======== EXTRACTED ENTRIES ========
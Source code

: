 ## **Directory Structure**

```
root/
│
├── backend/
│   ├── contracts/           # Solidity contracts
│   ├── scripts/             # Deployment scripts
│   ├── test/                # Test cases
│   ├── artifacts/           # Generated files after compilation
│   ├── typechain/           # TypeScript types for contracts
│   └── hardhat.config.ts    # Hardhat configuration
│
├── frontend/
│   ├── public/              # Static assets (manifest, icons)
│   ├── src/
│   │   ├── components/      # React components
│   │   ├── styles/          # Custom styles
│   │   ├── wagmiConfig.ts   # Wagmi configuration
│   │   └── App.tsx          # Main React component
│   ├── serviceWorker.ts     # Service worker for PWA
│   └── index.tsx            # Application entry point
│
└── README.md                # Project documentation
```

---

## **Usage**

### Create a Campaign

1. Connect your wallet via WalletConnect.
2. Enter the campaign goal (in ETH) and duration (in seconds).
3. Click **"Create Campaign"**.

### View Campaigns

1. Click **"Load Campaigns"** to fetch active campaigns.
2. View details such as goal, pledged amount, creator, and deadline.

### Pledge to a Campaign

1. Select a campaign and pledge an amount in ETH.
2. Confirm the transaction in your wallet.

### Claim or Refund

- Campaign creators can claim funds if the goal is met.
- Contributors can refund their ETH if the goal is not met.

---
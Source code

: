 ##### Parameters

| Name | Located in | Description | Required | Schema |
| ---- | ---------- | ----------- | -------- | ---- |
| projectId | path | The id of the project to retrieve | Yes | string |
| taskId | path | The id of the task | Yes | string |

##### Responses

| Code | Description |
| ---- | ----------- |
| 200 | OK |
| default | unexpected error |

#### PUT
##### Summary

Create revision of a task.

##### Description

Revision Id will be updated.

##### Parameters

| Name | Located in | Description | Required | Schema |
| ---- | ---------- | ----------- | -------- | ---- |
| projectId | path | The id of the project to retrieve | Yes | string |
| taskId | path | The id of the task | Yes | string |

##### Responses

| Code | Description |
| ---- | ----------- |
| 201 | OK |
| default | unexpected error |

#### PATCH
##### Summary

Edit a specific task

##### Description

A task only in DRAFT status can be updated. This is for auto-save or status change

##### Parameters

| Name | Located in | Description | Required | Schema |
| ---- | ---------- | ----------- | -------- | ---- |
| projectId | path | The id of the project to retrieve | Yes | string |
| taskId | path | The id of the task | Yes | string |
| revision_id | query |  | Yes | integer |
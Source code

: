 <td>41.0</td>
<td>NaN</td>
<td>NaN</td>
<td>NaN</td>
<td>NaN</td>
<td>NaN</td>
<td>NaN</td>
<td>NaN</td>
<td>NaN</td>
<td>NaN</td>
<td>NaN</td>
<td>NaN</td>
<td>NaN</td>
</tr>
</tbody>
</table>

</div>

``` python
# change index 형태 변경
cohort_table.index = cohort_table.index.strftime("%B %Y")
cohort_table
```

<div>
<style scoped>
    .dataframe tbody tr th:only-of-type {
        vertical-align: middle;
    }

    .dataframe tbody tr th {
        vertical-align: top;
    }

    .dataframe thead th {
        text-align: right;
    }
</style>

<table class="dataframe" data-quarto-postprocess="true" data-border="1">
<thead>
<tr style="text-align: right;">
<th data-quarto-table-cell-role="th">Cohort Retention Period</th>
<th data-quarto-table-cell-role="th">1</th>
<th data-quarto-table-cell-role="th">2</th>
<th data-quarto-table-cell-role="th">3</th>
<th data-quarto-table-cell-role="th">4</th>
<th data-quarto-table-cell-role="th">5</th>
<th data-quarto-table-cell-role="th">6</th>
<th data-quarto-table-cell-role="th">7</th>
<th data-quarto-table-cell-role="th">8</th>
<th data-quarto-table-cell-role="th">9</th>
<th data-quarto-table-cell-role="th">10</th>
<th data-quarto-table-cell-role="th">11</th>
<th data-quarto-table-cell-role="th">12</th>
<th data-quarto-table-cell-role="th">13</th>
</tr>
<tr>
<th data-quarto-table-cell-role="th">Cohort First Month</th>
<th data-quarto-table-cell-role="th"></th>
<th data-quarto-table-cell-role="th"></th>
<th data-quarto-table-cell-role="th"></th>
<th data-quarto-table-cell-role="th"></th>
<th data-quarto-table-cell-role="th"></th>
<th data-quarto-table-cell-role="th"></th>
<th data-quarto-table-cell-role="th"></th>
========
Among the lines above, find each one containing the string "align" and copy it.

        vertical-align: middle;
        vertical-align: top;
        text-align: right;
<tr style="text-align: right;">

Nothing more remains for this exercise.